Jon Gutwillig (the Disco Biscuits):
"Slipknot." It sounds like one of the more difficult Dead tunes to play, and the most fun. Plus, we all loved the vocal parts. It was on Blues For Allah, which is my favorite Dead album."

Matthew Goldman (Steel Train):
"Big Railroad Blues." We’d have ourselves a right blues jam explosion in the studio with that track. Hearing those ramblin’ and roaming lyrics that wrap themselves around that
quick up tempo beat, all the while and in between, trading quick, dirty rock and blues licks around the lyric-less depths of the room, smiles abound, just sounds like a wild good time to me.

Michael Franti (Spearhead):
Well, what I would do if I was doing a tribute to the Grateful Dead there’s this quote that I read that was attributed to Jerry Garcia and I’m going to probably butcher it but what he said was, "Don’t try to be the best of the best. Just try to be the only one who does what you do." And what I would do is I would take that quote and I would make my own song out of it, in the spirit of being the only one to do what I do.

Reid Genauer (Assembly of Dust):
I would want to play/sing on "Eyes of The World." That song has always spoken to me. To start the groove is contagious. More importantly though—at least to me—the words are spine chilling. "Wake up to find out that you are the eyes of the world" I’m not 100% sure what that means but it touches me none the less.

Scott Metzger (RANA):
Holy shit, this is tough. Of all the great songs that the Dead played I would most like to sit in on "Sugaree." The lyrics are totally classic Dead—-an outlaw on the run, one step ahead of the cops that are always after them, and the melody and chords work so well together it’s scary. The band was always killing under the solo section at the end and it was one of those tunes that they could really stretch out on if they were feeling it, but always kept that bluesy feel to it without going all the way out into space.

Scott Murawski (Max Creek):
I would want to play on "Help/Slip/Franklin’s." The reason why is because I feel that this composition, as well as some of the other Blues for Allah material, represents the most collaborative work of the Dead. To my ears (which have been completely shot for years!), it seems like you can hear the influences of all of them in each piece, more so than on any of their other recordings except for maybe the very early stuff. I also feel that Garcia’s guitar work is some of the edgiest, and at the same time, technically complex, that I’ve heard on any of the recordings. And I like that! Besides, I think it would be a total BLAST to blow over the "Slipknot" jam!!

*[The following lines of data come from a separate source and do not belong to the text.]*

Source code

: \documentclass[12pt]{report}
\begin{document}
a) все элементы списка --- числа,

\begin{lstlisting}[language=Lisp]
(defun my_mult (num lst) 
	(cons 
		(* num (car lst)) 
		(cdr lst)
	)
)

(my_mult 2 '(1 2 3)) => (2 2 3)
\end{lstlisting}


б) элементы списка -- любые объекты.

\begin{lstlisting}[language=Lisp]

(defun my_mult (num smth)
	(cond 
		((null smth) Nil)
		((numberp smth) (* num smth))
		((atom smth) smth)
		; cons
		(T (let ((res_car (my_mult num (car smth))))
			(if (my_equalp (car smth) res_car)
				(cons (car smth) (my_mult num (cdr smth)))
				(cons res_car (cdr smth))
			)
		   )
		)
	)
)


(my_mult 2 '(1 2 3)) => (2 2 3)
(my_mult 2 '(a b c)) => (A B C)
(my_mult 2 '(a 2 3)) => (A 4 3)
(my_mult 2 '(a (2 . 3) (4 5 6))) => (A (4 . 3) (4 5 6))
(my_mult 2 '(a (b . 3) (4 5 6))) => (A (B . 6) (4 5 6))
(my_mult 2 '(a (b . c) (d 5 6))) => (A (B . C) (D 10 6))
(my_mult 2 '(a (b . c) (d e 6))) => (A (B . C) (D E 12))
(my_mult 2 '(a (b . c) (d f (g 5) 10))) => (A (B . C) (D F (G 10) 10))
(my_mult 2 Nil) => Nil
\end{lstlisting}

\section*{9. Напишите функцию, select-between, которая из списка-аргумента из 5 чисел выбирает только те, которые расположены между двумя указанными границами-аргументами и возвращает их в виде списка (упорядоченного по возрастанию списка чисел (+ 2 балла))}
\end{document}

Stephen Malkmus (Pavement, The Jicks):
I’d like to work out "That’s it for the Other One" off Anthem of the Sun (and Two From the Vault)we could all get out of our heads in that west-coast peace-jam style. Garcia keeps it pretty bluesy on this one. The meandering seems to have a point top tune!!!

Tom Hamilton (Brothers Past):
"Terrapin Station," hands down. A beautiful composition that presents a great challenge. The original studio version sounds nice, but very "produced" and sterile. After The Dead took this beast on the road, "Terrapin" reached certain emotional peaks and connections that the recorded version could not touch. I’d take the bull by the horns to bring that honesty and intensity into the studio and hope to come out with a more emotional and modern masterpiece that captures the potential of this song.